Wolf spiders are most prevalent in the fall months, which is also when they start moving indoors. Inside, they live on main floor levels under couches and other sheltered places. Outside, they live under stones, wood, and leaves. To prevent wolf spiders from entering your home, make sure doors and window screens are secure and free of holes.
Wood Louse Spider
Woodlouse spiders are usually red with cream-colored abdomens. They hide in damp or decaying wood, preying on pill bugs, woodlice, and other insects that are attracted to decaying plants. If their food source wanders inside to escape the weather, then woodlouse spiders may follow them into your home. After invading homes, they usually stay in the basement near dark, secluded corners.
Like most other spiders, they are not aggressive and tend to avoid people. They may bite people when they feel threatened, but their bites are harmless.

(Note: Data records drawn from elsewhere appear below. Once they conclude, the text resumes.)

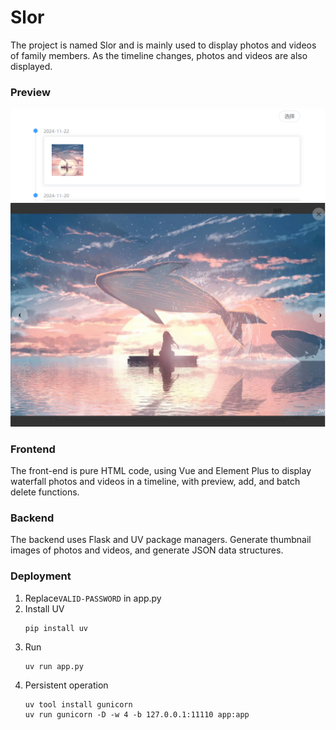 # Slor

The project is named Slor and is mainly used to display photos and videos of family members. As the timeline changes, photos and videos are also displayed.

### Preview

![Preview1](./previews/1.jpg)
![Preview2](./previews/2.jpg)

### Frontend
    
The front-end is pure HTML code, using Vue and Element Plus to display waterfall photos and videos in a timeline, with preview, add, and batch delete functions.

### Backend

The backend uses Flask and UV package managers. Generate thumbnail images of photos and videos, and generate JSON data structures.


### Deployment
1. Replace`VALID-PASSWORD` in app.py
1. Install UV
    ```
    pip install uv
    ```
1. Run
    ```
    uv run app.py
    ```
1. Persistent operation
    ```
    uv tool install gunicorn
    uv run gunicorn -D -w 4 -b 127.0.0.1:11110 app:app
    ```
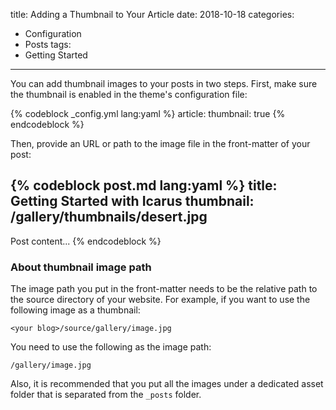 title: Adding a Thumbnail to Your Article
date: 2018-10-18
categories:
- Configuration
- Posts
tags:
- Getting Started
---
You can add thumbnail images to your posts in two steps. First, make sure the thumbnail is enabled in the theme's configuration file:

{% codeblock _config.yml lang:yaml %}
article:
    thumbnail: true
{% endcodeblock %}

Then, provide an URL or path to the image file in the front-matter of your post:

{% codeblock post.md lang:yaml %}
title: Getting Started with Icarus
thumbnail: /gallery/thumbnails/desert.jpg
---
Post content...
{% endcodeblock %}

### About thumbnail image path

The image path you put in the front-matter needs to be the relative path to the source directory of your website. For example, if you want to use the following image as a thumbnail:

```
<your blog>/source/gallery/image.jpg
```

You need to use the following as the image path:

```
/gallery/image.jpg
```

Also, it is recommended that you put all the images under a dedicated asset folder that is separated from the `_posts` folder.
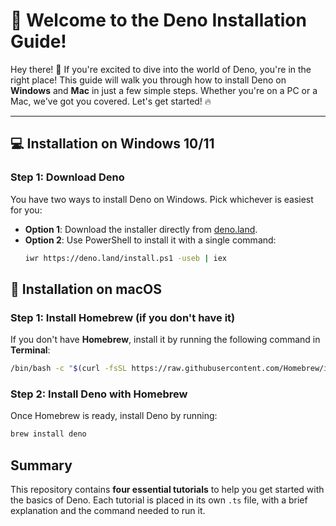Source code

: # 🦖 Welcome to the Deno Installation Guide!

Hey there! 👋 If you're excited to dive into the world of Deno, you're in the right place! This guide will walk you through how to install Deno on **Windows** and **Mac** in just a few simple steps. Whether you're on a PC or a Mac, we've got you covered. Let's get started! 🔥

---

## 💻 Installation on Windows 10/11

### Step 1: Download Deno
You have two ways to install Deno on Windows. Pick whichever is easiest for you:

- **Option 1**: Download the installer directly from [deno.land](https://deno.land).  
- **Option 2**: Use PowerShell to install it with a single command:
   ```bash
   iwr https://deno.land/install.ps1 -useb | iex
   ```
## 🍎 Installation on macOS

### Step 1: Install Homebrew (if you don't have it)
If you don't have **Homebrew**, install it by running the following command in **Terminal**:

```bash
/bin/bash -c "$(curl -fsSL https://raw.githubusercontent.com/Homebrew/install/HEAD/install.sh)"
```
### Step 2: Install Deno with Homebrew

Once Homebrew is ready, install Deno by running:

```bash
brew install deno
```

## Summary
This repository contains **four essential tutorials** to help you get started with the basics of Deno. Each tutorial is placed in its own `.ts` file, with a brief explanation and the command needed to run it.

You can treat a bite from a woodlouse spider with anti-itch cream if needed.
Yellow Sac Spider
Yellow sac spiders are usually light tan or yellow with thin, semi-translucent legs. You’ll usually find their webs in ceiling corners or other sheltered locations. Instead of building traditional-style webs for catching prey, they create tube-like webs to hide in during the day and hunt for their prey at night. The yellow sac spider diet includes a variety of insects and other spiders.
This spider has a painful bite, but bites do not cause lasting damage or hospitalization like black widow spider bites can. While yellow sac spiders tend to be more aggressive than other types of spiders, they also avoid people whenever possible. Most bites occur when the yellow sac spider feels trapped under clothing or under someone sleeping.